Making medallions for materials science grads gives students a hands-on experience in MIT’s foundry—and a chance to work with molten metal.

When I think back to my time as a graduating Course 3 senior, I remember anxiously pacing the halls of my dorm at the end of May. How could there not be a problem set that was due tomorrow? Wasn’t there some midterm exam coming up? Fourteen years later, that feeling has not completely gone away.

medallions

But now, as a lecturer in the Department of Materials Science and Engineering (DMSE) and director of the department’s foundry, I spend the latter part of May pacing the halls worrying about other things: cleaning up the semester’s worth of disaster in the lab spaces I manage, and finishing about 150 cast medallions of the MIT seal that we give to our graduating students at commencement.

DMSE professor Krystyn Van Vliet came up with the idea of casting medallions for commencement when she was a graduate student in 2001. At first, grad students made all of them. Although I now lead and organize the process, it has evolved into a joint—and, I’d like to think, community-building—effort involving teaching staff and undergraduates as well.

During IAP, I start gathering students willing to donate their time and begin training them in the steps of what’s known as investment (or lost-wax) casting. First we produce and assemble wax copies of the MIT seal, made from a silicone rubber mold of an original medallion. Then we coat these assemblies with ceramic mold material, burn out the wax, and pour molten metal into the cavity left behind. Finally, the students finish the castings—cutting, grinding, polishing, and applying chemical patinas. The allure of molten metal is hard to resist, so the pouring is always the big draw.
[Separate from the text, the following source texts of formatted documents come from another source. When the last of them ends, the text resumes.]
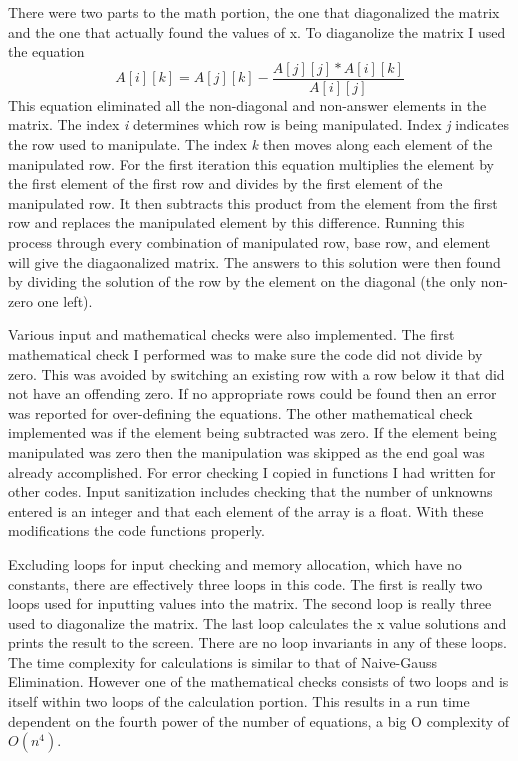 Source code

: \documentclass{article}
\begin{document}
There were two parts to the math portion, the one that diagonalized the matrix and the one that actually found the values of x. To diaganolize the matrix I used the equation
\begin{equation}
    A[i][k] = A[j][k] - \frac{A[j][j]*A[i][k]}{A[i][j]}
\end{equation}
This equation eliminated all the non-diagonal and non-answer elements in the matrix. The index \textit{i} determines which row is being manipulated. Index \textit{j} indicates the row used to manipulate. The index \textit{k} then moves along each element of the manipulated row. For the first iteration this equation multiplies the element by the first element of the first row and divides by the first element of the manipulated row. It then subtracts this product from the element from the first row and replaces the manipulated element by this difference. Running this process through every combination of manipulated row, base row, and element will give the diagaonalized matrix. The answers to this solution were then found by dividing the solution of the row by the element on the diagonal (the only non-zero one left).

Various input and mathematical checks were also implemented. The first mathematical check I performed was to make sure the code did not divide by zero. This was avoided by switching an existing row with a row below it that did not have an offending zero. If no appropriate rows could be found then an error was reported for over-defining the equations. The other mathematical check implemented was if the element being subtracted was zero. If the element being manipulated was zero then the manipulation was skipped as the end goal was already accomplished. For error checking I copied in functions I had written for other codes. Input sanitization includes checking that the number of unknowns entered is an integer and that each element of the array is a float. With these modifications the code functions properly.

Excluding loops for input checking and memory allocation, which have no constants, there are effectively three loops in this code. The first is really two loops used for inputting values into the matrix. The second loop is really three used to diagonalize the matrix. The last loop calculates the x value solutions and prints the result to the screen. There are no loop invariants in any of these loops. The time complexity for calculations is similar to that of Naive-Gauss Elimination. However one of the mathematical checks consists of two loops and is itself within two loops of the calculation portion. This results in a run time dependent on the fourth power of the number of equations, a big O complexity of $O(n^4)$.
\end{document}
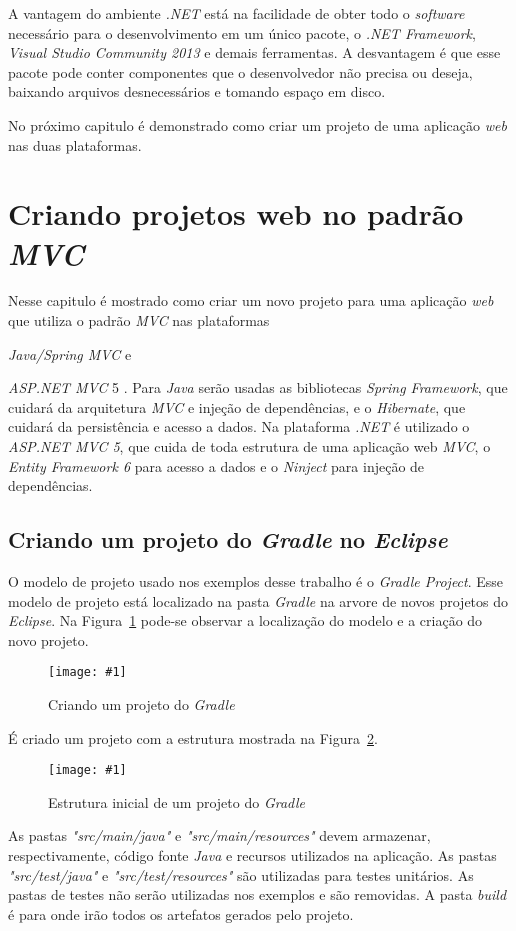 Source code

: \documentclass[a4paper,12pt]{article}
\newcommand{\anmvc} {
\sigla{ASP.NET MVC} 5
}
\newcommand{\spring} {
\est{Java/Spring MVC}
}
\newcommand{\figura}[3] {
	\begin{figure}[ht]
		\centering
		\texttt{[image: \#1]}
		\caption{#2}
		\label{#3}
	\end{figure}
	\FloatBarrier
}
\newcommand{\est}[1] {
\textit{#1}}
\newcommand{\arquivo}[1] {
\textit{#1}}
\newcommand{\sigla}[1] {
\textit{#1}}
\newcommand{\lang}[1] {
\textit{#1}}
\begin{document}
A vantagem do ambiente \sigla{.NET} está na facilidade de obter todo o \est{software} necessário para o desenvolvimento em um único pacote, o \est{.NET Framework}, \est{Visual Studio Community 2013} e demais ferramentas. A desvantagem é que esse pacote pode conter componentes que o desenvolvedor não precisa ou deseja, baixando arquivos desnecessários e tomando espaço em disco.

No próximo capitulo é demonstrado como criar um projeto de uma aplicação \est{web} nas duas plataformas.

\newpage
\section{Criando projetos web no padrão \sigla{MVC}}

Nesse capitulo é mostrado como criar um novo projeto para uma aplicação \est{web} que utiliza o padrão \sigla{MVC} nas plataformas \spring e \anmvc. Para \lang{Java} serão usadas as bibliotecas \est{Spring Framework}, que cuidará da arquitetura \sigla{MVC} e injeção de dependências, e o \est{Hibernate}, que cuidará da persistência e acesso a dados. Na plataforma \sigla{.NET} é utilizado o \sigla{ASP.NET MVC 5}, que cuida de toda estrutura de uma aplicação web \sigla{MVC}, o \est{Entity Framework 6} para acesso a dados e o \est{Ninject} para injeção de dependências.

\subsection{Criando um projeto do \est{Gradle} no \est{Eclipse}}

O modelo de projeto usado nos exemplos desse trabalho é o \est{Gradle Project}. Esse modelo de projeto está localizado na pasta \est{Gradle} na arvore de novos projetos do \est{Eclipse}. Na Figura~\ref{fig:gradleproject} pode-se observar a localização do modelo e a criação do novo projeto.

\figura{gradleproject1.png}{Criando um projeto do \est{Gradle}}{fig:gradleproject}

É criado um projeto com a estrutura mostrada na Figura~\ref{fig:gradletree}.

\figura{gradleproject1.png}{Estrutura inicial de um projeto do \est{Gradle}}{fig:gradletree}

As pastas \arquivo{"src/main/java"} e \arquivo{"src/main/resources"} devem armazenar, respectivamente, código fonte \lang{Java} e recursos utilizados na aplicação.  As pastas \arquivo{"src/test/java"} e \arquivo{"src/test/resources"} são utilizadas para testes unitários. As pastas de testes não serão utilizadas nos exemplos e são removidas. A pasta \est{build} é para onde irão todos os artefatos gerados pelo projeto.
\end{document}
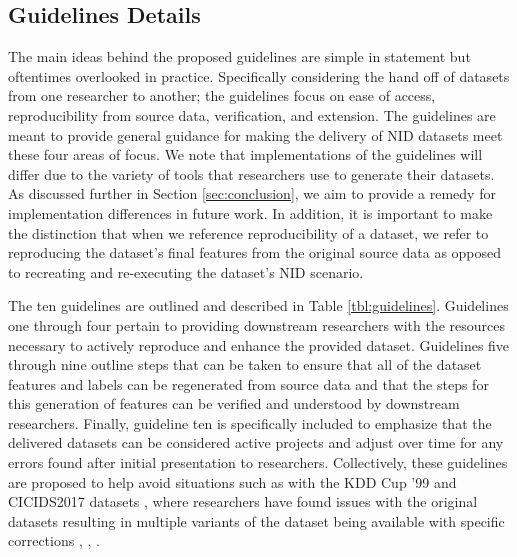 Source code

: \documentclass[sigconf]{acmart}
\begin{document}
\subsection{Guidelines Details}\label{subsec:framework_overview}
The main ideas behind the proposed guidelines are simple in statement but oftentimes overlooked in practice.
Specifically considering the hand off of datasets from one researcher to another; the guidelines focus on ease of access, reproducibility from source data, verification, and extension.
The guidelines are meant to provide general guidance for making the delivery of NID datasets meet these four areas of focus.
We note that implementations of the guidelines will differ due to the variety of tools that researchers use to generate their datasets.
As discussed further in Section \ref{sec:conclusion}, we aim to provide a remedy for implementation differences in future work.
In addition, it is important to make the distinction that when we reference reproducibility of a dataset, we refer to reproducing the dataset's final features from the original source data as opposed to recreating and re-executing the dataset's NID scenario.

The ten guidelines are outlined and described in Table \ref{tbl:guidelines}.
Guidelines one through four pertain to providing downstream researchers with the resources necessary to actively reproduce and enhance the provided dataset.
Guidelines five through nine outline steps that can be taken to ensure that all of the dataset features and labels can be regenerated from source data and that the steps for this generation of features can be verified and understood by downstream researchers.
Finally, guideline ten is specifically included to emphasize that the delivered datasets can be considered active projects and adjust over time for any errors found after initial presentation to researchers.
Collectively, these guidelines are proposed to help avoid situations such as with the KDD Cup '99 \cite{kdd99} and CICIDS2017 datasets \cite{sharafaldin2018toward}, where researchers have found issues with the original datasets resulting in multiple variants of the dataset being available with specific corrections \cite{tavallaee2009detailed}, \cite{lanvin:hal-03775466}, \cite{engelen2021}.
\end{document}
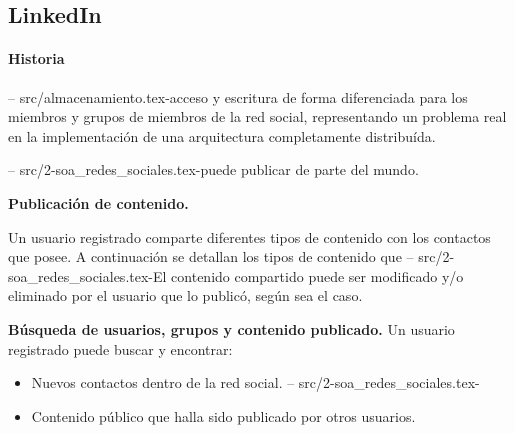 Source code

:                          \subsection{LinkedIn}
                         \paragraph{Historia}
--
src/almacenamiento.tex-acceso y escritura de forma diferenciada para los miembros y grupos de miembros
                       de la red social, representando un problema real en la implementación de una
                       arquitectura completamente distribuída. 
                       
--
src/2-soa_redes_sociales.tex-puede publicar de parte del mundo.
                             
                                 \item \textbf{Publicación de contenido.}
                             
                             Un usuario registrado comparte diferentes tipos de contenido con
                             los contactos que posee. A continuación se detallan los tipos de contenido que
--
src/2-soa_redes_sociales.tex-El contenido compartido puede ser modificado y/o eliminado por el usuario
                             que lo publicó, según sea el caso.
                             
                                 \item \textbf{Búsqueda de usuarios, grupos y contenido publicado.}
                             Un usuario registrado puede buscar y encontrar:
                                 \begin{itemize}
                                     \item Nuevos contactos dentro de la red social.
--
src/2-soa_redes_sociales.tex-        \item Contenido público que halla sido publicado por otros usuarios.
                                 \end{itemize}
We cast the medallions in silicon bronze (4 percent silicon, 1 percent manganese, and 95 percent copper by weight) and pour at about 1,100 °C. But while any metal pour is a spectacle, that’s the easy part. It’s the finishing work that really differentiates a great foundry from a good one. People new to metal casting are always surprised that there’s more work to be done after the metal has been poured than before. I estimate that each medallion requires more than one hour of work, all told.

Michael Tarkanian ’00, SM ’03, pours molten metal, the “easy” step in the process of creating commencement medallions for materials science grads.

To keep the free labor flowing, I try to make the medallion-making sessions fun—students come and go as they wish, we listen to the radio, and we try to keep things lighthearted. Sometimes I have more help than I know what to do with, and sometimes it’s just a student or two. That’s fine with me, because I am happy to be exposing students to the foundry and getting them some hands-on experience. Although each handmade medallion winds up having its own quirks and merits, teaching students the process is more important than the end product.

I believe all graduates of a materials science program should get to try metal casting. It is one of the foundational elements of our field and a critical technology in the history of human civilization. It makes so many fundamental principles of science and engineering clear, immediate, and tangible. And with materials science curricula and American industry evolving away from metallurgy, our medallion-making project might be many students’ only chance to see molten metal in person.

Helping students cast the medallions—and seeing the students pick them up at a post-commencement reception—is one of the most rewarding things I do in an academic year. As early as March, I get stopped in the halls: “When do we get our medallions?” After graduation, I get e-mails from students scattered all over the world: “I didn’t get my medallion at Commencement—can you mail it to me?” Or “I’m going to be in town on August 5—can I pick up my medallion then?” It’s important to the students. For many of them, the medallion represents what they’ve gone through to finish their degrees, and it will always remind them of their experience at MIT and as members of DMSE. As the Course 3 version of the brass rat, the medallion marks the end of their journey.

Michael Tarkanian ’00, SM ’03, a lecturer in the Department of Materials Science and Engineering, has overseen the making of the DSME medallions since 2006.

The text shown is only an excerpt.